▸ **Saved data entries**
'''
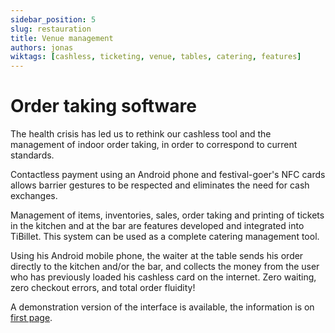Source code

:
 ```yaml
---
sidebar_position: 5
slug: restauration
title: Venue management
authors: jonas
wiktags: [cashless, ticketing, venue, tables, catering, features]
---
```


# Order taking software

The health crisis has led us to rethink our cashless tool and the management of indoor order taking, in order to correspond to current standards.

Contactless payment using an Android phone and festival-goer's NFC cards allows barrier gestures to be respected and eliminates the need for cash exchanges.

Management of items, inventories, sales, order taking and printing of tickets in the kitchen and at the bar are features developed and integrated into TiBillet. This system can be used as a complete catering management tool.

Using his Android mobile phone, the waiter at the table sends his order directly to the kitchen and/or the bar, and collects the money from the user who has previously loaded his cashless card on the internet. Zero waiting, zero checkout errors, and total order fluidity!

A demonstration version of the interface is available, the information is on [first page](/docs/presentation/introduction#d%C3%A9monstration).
'''
'''
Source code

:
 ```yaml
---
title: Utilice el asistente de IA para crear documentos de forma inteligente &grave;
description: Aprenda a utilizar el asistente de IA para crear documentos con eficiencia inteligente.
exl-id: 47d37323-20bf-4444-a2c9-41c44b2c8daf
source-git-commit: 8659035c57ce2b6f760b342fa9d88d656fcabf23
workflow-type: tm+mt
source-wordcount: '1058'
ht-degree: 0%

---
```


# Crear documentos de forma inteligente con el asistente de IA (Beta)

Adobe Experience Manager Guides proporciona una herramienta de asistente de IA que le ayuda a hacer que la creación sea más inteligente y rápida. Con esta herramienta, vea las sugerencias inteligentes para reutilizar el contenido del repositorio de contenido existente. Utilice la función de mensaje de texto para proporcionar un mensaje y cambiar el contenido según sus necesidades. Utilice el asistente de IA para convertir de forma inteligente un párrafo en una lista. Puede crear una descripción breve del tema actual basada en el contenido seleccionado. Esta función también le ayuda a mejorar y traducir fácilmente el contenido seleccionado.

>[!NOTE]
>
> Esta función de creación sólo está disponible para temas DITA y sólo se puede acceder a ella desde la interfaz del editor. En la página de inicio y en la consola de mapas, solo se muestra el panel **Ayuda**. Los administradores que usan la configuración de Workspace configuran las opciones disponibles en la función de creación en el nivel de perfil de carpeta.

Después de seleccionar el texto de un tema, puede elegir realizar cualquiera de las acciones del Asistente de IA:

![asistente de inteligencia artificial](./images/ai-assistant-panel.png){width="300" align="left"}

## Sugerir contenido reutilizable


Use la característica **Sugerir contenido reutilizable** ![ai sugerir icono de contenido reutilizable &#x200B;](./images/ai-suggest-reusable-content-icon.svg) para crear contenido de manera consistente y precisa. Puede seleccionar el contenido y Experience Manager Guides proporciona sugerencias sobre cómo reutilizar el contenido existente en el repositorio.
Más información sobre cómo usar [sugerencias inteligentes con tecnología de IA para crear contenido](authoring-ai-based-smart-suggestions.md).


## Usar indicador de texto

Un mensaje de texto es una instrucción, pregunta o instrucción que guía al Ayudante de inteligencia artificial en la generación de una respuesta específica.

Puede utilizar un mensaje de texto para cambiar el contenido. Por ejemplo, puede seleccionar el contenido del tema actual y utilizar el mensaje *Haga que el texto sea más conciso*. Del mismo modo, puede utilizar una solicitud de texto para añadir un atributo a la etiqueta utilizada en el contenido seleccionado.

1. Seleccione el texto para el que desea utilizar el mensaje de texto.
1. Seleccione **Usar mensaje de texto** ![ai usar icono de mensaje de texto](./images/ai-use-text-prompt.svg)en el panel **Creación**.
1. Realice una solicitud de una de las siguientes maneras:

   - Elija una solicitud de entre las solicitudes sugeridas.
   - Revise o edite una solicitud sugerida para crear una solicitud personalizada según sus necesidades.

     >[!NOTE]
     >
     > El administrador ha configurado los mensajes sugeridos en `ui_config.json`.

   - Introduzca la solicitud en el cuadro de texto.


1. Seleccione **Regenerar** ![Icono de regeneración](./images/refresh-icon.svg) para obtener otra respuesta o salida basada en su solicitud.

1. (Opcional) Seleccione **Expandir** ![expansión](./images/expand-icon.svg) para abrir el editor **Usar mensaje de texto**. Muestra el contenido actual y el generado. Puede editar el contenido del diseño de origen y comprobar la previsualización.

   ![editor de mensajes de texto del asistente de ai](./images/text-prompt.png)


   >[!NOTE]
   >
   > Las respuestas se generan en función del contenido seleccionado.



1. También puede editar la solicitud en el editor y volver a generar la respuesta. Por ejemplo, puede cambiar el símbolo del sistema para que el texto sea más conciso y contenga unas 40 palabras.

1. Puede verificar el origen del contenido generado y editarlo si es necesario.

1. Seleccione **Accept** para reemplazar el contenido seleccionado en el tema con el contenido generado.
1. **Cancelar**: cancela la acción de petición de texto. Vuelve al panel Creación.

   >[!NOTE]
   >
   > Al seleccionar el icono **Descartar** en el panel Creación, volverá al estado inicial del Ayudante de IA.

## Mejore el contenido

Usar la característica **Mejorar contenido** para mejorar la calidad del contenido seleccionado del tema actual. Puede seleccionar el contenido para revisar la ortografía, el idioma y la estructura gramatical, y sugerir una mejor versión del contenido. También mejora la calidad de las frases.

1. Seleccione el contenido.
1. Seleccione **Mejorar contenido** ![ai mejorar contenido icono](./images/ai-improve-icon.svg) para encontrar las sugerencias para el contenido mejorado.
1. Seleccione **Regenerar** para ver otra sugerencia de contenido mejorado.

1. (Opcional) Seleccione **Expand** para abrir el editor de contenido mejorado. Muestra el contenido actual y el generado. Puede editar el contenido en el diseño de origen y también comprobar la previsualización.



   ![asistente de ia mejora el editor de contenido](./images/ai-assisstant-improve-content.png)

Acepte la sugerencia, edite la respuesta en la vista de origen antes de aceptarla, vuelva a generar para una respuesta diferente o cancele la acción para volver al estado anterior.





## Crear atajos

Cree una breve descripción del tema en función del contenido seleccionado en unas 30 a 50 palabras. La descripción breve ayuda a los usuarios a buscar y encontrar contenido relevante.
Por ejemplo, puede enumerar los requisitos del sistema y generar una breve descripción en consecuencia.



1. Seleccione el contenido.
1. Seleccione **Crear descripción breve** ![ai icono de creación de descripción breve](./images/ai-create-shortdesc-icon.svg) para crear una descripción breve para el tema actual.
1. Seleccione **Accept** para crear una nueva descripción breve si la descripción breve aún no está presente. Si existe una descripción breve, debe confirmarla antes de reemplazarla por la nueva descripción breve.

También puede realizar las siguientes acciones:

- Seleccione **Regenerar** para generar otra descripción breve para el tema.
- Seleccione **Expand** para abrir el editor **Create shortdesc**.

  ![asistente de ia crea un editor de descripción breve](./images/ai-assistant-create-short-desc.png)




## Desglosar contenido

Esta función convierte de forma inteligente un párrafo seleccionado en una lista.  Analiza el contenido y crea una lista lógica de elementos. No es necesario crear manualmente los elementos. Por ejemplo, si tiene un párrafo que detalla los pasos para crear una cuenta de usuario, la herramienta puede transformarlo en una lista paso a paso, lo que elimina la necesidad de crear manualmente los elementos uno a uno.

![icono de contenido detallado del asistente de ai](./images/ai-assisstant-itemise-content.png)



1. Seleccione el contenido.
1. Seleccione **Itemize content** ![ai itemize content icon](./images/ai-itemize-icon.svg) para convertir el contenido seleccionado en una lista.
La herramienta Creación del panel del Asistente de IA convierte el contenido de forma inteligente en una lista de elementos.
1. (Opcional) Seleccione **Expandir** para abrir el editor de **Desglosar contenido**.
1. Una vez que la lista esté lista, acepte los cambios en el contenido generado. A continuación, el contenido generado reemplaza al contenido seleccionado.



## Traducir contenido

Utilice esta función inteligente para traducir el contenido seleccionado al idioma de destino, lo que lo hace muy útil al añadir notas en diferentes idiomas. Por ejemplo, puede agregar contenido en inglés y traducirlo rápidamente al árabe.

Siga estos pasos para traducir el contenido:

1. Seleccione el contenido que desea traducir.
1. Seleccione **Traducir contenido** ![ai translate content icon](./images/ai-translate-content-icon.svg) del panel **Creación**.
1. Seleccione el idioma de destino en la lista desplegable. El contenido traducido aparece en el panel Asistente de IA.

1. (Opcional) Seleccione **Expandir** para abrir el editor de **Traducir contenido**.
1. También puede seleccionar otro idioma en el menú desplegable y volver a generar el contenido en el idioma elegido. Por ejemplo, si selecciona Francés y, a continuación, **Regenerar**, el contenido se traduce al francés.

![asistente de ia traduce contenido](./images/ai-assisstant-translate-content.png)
'''
▸ **ASSIGNED TASK**
Where a line above holds the word "tool", copy it.

▸ **EXERCISE ANSWER**
The health crisis has led us to rethink our cashless tool and the management of indoor order taking, in order to correspond to current standards.
Management of items, inventories, sales, order taking and printing of tickets in the kitchen and at the bar are features developed and integrated into TiBillet. This system can be used as a complete catering management tool.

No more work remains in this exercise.